## [WHAT TO WORK ON]
Select from the data all lines with the word "github".

## [INPUT DATA]

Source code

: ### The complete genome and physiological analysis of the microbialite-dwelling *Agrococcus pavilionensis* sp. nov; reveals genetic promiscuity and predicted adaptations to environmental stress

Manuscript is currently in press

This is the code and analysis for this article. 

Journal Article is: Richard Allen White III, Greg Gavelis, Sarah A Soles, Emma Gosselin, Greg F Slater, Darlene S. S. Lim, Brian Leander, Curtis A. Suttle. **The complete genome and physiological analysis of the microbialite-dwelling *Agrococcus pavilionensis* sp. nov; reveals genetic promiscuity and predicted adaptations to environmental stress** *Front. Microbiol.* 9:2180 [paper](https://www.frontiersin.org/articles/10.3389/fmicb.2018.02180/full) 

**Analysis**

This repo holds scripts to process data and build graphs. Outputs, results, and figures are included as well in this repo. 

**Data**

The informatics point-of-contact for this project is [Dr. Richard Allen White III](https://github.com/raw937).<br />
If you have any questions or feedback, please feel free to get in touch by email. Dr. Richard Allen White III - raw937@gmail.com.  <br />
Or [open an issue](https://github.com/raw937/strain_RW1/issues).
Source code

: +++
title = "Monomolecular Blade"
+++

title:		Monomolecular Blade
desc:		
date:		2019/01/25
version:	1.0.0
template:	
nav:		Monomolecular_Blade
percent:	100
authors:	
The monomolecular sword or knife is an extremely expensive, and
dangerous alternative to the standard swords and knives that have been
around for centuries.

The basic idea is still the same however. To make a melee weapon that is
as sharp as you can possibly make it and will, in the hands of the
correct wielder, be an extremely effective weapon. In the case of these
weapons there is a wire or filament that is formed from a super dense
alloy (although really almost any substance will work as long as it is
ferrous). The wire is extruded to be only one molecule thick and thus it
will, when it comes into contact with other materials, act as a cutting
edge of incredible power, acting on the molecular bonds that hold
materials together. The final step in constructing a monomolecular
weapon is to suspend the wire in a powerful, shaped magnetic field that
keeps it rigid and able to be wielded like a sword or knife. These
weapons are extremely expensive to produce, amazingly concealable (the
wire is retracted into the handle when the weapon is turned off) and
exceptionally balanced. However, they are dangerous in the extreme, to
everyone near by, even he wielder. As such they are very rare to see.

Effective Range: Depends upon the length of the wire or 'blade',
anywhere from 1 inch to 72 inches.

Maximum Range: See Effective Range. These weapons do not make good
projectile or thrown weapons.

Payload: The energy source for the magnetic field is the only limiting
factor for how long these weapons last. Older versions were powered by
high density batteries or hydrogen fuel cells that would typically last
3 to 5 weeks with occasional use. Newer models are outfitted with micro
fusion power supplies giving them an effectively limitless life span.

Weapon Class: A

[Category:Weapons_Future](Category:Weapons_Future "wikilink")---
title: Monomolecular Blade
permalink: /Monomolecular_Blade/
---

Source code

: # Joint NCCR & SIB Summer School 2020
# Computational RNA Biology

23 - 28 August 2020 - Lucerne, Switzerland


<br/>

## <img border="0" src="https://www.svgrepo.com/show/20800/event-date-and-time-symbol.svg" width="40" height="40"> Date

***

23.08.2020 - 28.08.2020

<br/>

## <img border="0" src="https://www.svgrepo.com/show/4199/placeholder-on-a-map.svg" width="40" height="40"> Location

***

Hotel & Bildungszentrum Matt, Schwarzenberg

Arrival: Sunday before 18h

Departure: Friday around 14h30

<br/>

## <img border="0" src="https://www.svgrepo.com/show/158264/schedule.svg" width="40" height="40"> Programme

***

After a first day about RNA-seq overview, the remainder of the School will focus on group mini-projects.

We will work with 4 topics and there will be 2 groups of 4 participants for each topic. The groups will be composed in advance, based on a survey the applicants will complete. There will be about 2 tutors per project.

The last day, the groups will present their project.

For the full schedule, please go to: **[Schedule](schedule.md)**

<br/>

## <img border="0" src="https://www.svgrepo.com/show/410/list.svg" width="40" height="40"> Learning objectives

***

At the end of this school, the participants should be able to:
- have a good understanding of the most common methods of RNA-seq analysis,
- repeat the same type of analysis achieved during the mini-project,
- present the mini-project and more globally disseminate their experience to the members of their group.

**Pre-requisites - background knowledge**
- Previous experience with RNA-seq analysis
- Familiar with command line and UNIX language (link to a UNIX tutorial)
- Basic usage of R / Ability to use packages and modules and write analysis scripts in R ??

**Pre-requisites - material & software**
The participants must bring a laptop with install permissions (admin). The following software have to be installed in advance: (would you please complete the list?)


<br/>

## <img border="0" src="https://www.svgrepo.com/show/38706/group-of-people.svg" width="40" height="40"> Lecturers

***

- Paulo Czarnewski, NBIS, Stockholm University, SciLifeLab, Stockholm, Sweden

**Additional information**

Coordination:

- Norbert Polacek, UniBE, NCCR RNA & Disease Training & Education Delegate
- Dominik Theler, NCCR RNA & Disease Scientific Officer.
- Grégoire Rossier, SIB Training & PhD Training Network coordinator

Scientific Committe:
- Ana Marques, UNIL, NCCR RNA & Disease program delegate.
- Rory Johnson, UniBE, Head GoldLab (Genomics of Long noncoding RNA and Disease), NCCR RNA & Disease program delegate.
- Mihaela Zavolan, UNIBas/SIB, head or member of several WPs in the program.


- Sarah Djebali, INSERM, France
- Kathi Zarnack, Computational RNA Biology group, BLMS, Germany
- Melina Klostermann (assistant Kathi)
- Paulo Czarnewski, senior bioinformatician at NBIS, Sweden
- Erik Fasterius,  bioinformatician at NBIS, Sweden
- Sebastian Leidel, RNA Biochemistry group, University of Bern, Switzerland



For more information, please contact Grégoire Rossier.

## [WORKED SOLUTION]
The informatics point-of-contact for this project is [Dr. Richard Allen White III](https://github.com/raw937).<br />
Or [open an issue](https://github.com/raw937/strain_RW1/issues).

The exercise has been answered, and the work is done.